Earlier this week, Plymouth-Canton Patch asked which types of businesses would be a good fit for Cherry Hill Village, a decade-old, downtown-like business and residential development in a historic patch of Canton.
The development has struggled to fill its many storefronts, but still has plenty of potential as the number of homes increase in the area.
Readers' offerings were numerous and varied, but a few businesses seemed to draw repeat suggestions. Readers particularly singled out gourmet sandwich shop Jimmy John's, Mexican eatery Chipotle and niche grocer Trader Joe's.
Others, however, preferred to keep chain businesses away from the area, instead focusing on local shops and dining establishments.
"Keep the chain stores and restaurants away!" Patch reader C.E. wrote. "I'd like to see a fine dinning restaurant and sports bar there. We don't need more chains coming in to Canton killing local businesses."
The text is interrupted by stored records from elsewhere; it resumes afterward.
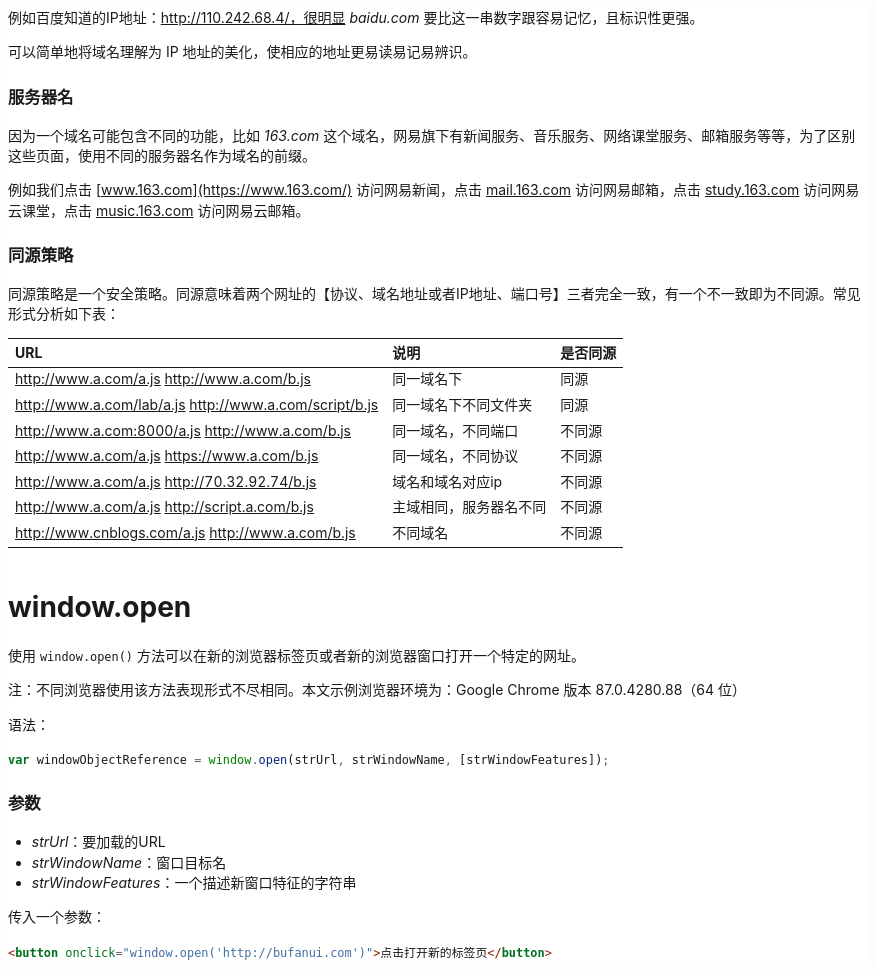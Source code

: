 例如百度知道的IP地址：http://110.242.68.4/，很明显 *baidu.com* 要比这一串数字跟容易记忆，且标识性更强。

可以简单地将域名理解为 IP 地址的美化，使相应的地址更易读易记易辨识。

### 服务器名

因为一个域名可能包含不同的功能，比如 *163.com* 这个域名，网易旗下有新闻服务、音乐服务、网络课堂服务、邮箱服务等等，为了区别这些页面，使用不同的服务器名作为域名的前缀。

例如我们点击 [www.163.com](https://www.163.com/) 访问网易新闻，点击 [mail.163.com](https://mail.163.com/) 访问网易邮箱，点击 [study.163.com](http://study.163.com/) 访问网易云课堂，点击 [music.163.com](http://music.163.com/) 访问网易云邮箱。

### 同源策略

同源策略是一个安全策略。同源意味着两个网址的【协议、域名地址或者IP地址、端口号】三者完全一致，有一个不一致即为不同源。常见形式分析如下表：

| URL                                                    | 说明                   | 是否同源 |
| :----------------------------------------------------- | :--------------------- | :------- |
| http://www.a.com/a.js http://www.a.com/b.js            | 同一域名下             | 同源     |
| http://www.a.com/lab/a.js http://www.a.com/script/b.js | 同一域名下不同文件夹   | 同源     |
| http://www.a.com:8000/a.js http://www.a.com/b.js       | 同一域名，不同端口     | 不同源   |
| http://www.a.com/a.js https://www.a.com/b.js           | 同一域名，不同协议     | 不同源   |
| http://www.a.com/a.js http://70.32.92.74/b.js          | 域名和域名对应ip       | 不同源   |
| http://www.a.com/a.js http://script.a.com/b.js         | 主域相同，服务器名不同 | 不同源   |
| http://www.cnblogs.com/a.js http://www.a.com/b.js      | 不同域名               | 不同源   |

# window.open

使用 `window.open()` 方法可以在新的浏览器标签页或者新的浏览器窗口打开一个特定的网址。

注：不同浏览器使用该方法表现形式不尽相同。本文示例浏览器环境为：Google Chrome 版本 87.0.4280.88（64 位）



语法：

```js
var windowObjectReference = window.open(strUrl, strWindowName, [strWindowFeatures]);
```

### 参数

- *strUrl*：要加载的URL
- *strWindowName*：窗口目标名
- *strWindowFeatures*：一个描述新窗口特征的字符串



传入一个参数：

```html
<button onclick="window.open('http://bufanui.com')">点击打开新的标签页</button>
```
Patch reader Kate S. said she would like a coney island, pizzeria, barbershop, consignment shop, gas station, sports bar, Chipotle, Jimmy John's or a convenience store.
Another reader, Heather, seconded Kate S.'s suggestions for a gas station and sports bar and offered a restaurant with outdoor seating and an indoor children's play place.
Several readers suggested looking at the bustling downtown Plymouth as a starting point for filling Cherry Hill Village.
Reader Kim Barron was direct in making her point: "Carbon copy of Downtown Plymouth!"
Reader Jennifer agreed.
"Anything similar to how downtown Plymouth is with a variety of choices would be fabulous!" she wrote. "Especially a family sport bar restaurant with outdoor seating would be great."
Reader Jeannette Lutowsky quickly quelled suggestions for a Starbucks or chain coffee shop in the area.
"Village Coffeehouse is already there and they serve excellent coffee and the people who work there are super friendly," she wrote.
One reader, Jim, suggested that improvements be made to the infrastructure around Cherry Hill Village before it can become a destination.
"Community businesses can't survive on the local foot traffic alone," he wrote. "We need easy, affordable parking, a significant mass of businesses to draw in people from outside of the immediate community (5-6 businesses won't be able to make it), there needs to be day-time attractions and businesses to support local eateries, interesting architecture to keep people coming back, layers of entertainment options, easy access to and exit from the community (Denton from Ford to Michigan is almost an ideal thoroughfare)."